Oblivis: A Framework for Delegated and Efficient Oblivious Transfer

TL;DR

Oblivis introduces a modular framework of new Oblivious Transfer protocols enabling delegated, privacy-preserving database queries suitable for lightweight clients and cloud environments, with formal security proofs and practical efficiency.

Contribution

The paper presents Oblivis, a novel framework of OT protocols supporting delegated querying, multi-receiver scenarios, and constant-size responses, with formal security and empirical efficiency evaluations.

Findings

Supersonic OT achieves 92x speedup over existing efficient OT.

Supersonic OT is 2.600106x faster than standard OT extension.

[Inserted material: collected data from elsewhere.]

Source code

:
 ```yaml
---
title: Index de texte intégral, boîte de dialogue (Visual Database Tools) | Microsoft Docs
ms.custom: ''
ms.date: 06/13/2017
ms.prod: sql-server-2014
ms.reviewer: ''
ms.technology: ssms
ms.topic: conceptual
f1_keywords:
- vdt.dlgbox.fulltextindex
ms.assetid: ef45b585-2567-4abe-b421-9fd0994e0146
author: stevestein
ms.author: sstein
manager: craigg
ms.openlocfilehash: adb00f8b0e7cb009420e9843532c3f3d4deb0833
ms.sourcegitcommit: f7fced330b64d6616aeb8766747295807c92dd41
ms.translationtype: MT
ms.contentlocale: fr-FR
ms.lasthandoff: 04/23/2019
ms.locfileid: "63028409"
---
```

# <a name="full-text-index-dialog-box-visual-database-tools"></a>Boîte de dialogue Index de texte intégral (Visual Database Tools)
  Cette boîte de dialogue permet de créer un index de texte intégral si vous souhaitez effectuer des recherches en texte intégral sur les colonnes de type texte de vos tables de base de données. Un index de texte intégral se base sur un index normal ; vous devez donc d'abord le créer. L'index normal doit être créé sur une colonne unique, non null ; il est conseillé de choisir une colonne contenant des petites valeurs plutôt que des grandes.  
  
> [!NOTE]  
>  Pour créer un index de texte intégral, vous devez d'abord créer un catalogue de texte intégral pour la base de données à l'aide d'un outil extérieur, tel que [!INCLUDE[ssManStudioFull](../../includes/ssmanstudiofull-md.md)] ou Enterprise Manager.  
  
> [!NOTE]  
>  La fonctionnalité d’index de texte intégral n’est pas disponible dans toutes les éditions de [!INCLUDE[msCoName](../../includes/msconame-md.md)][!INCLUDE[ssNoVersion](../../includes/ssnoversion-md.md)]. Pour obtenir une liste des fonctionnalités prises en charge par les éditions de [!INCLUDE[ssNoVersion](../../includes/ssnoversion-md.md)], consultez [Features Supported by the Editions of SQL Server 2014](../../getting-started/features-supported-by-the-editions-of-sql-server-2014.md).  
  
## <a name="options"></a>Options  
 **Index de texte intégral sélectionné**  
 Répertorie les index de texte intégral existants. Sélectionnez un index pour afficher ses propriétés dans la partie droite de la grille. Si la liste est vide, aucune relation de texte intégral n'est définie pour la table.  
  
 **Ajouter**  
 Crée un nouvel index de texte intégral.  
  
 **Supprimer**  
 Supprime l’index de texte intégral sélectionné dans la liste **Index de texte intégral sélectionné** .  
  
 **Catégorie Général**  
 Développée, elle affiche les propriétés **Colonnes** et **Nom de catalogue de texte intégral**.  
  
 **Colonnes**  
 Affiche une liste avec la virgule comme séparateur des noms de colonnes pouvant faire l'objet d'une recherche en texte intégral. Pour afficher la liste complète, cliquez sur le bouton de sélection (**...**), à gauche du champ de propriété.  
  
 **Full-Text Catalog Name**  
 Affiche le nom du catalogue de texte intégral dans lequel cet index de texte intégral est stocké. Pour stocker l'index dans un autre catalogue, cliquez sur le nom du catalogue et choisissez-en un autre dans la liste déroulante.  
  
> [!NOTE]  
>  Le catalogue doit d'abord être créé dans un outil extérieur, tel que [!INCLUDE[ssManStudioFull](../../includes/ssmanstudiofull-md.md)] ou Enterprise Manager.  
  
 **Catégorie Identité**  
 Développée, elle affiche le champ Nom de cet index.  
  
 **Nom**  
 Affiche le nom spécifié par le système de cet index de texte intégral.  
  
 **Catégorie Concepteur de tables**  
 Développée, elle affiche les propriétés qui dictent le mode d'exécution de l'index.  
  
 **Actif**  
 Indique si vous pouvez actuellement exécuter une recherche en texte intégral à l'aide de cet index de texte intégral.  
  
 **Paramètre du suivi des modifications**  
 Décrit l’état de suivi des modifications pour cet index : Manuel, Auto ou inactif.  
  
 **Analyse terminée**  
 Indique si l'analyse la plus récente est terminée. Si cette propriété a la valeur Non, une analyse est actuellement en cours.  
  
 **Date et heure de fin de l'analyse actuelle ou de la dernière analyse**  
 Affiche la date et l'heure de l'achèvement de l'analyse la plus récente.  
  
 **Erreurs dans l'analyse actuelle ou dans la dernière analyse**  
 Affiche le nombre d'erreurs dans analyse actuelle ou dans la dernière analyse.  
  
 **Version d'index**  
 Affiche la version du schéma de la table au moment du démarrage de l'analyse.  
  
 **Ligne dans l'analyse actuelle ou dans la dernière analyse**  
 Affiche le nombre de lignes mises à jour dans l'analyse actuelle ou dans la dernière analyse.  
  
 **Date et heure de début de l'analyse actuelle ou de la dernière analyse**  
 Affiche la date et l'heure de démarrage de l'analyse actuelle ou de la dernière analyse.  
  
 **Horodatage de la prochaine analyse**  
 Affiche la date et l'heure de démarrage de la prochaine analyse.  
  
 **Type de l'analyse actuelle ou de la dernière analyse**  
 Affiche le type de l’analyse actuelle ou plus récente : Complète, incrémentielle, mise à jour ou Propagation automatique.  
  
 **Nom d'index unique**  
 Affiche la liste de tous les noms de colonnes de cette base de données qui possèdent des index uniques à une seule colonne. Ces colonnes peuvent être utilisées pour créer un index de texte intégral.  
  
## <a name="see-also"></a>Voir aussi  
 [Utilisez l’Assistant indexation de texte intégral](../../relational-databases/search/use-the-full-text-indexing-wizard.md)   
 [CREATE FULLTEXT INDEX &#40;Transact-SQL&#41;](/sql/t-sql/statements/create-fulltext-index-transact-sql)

End-to-end transfer on Raspberry Pi takes only 1.36 ms.

Abstract

As database deployments shift toward cloud platforms and edge devices, thin clients need to securely retrieve sensitive records without leaking their query intent or metadata to the proxies that mediate access. Oblivious Transfer (OT) is a core tool for private retrieval, yet existing OTs assume direct client-database interaction and lack support for delegated querying or lightweight clients. We present Oblivis, a modular framework of new OT protocols that enable delegated, privacy-preserving query execution. Oblivis allows clients to retrieve database records without direct access, protects against leakage to both databases and proxies, and is designed with practical efficiency in mind. Its components include: (1) Delegated-Query OT, which permits secure outsourcing of query generation; (2) Multi-Receiver OT for merged, cloud-hosted databases; (3) a compiler producing constant-size responses suitable for thin clients; and (4) Supersonic OT, a proxy-based, informationtheoretic, and highly efficient 1-out-of-2 OT. The protocols are formally defined and proven secure in the simulation-based paradigm, under non-colluding assumption. We implement and empirically evaluate Supersonic OT. It achieves at least a 92x speedup over a highly efficient 1-out-of-2 OT, and a 2.6x-106x speedup over a standard OT extension across 200-100,000 invocations. Our implementation further shows that Supersonic OT remains efficient even on constrained hardware, e.g., it completes an end-to-end transfer in 1.36 ms on a Raspberry Pi 4.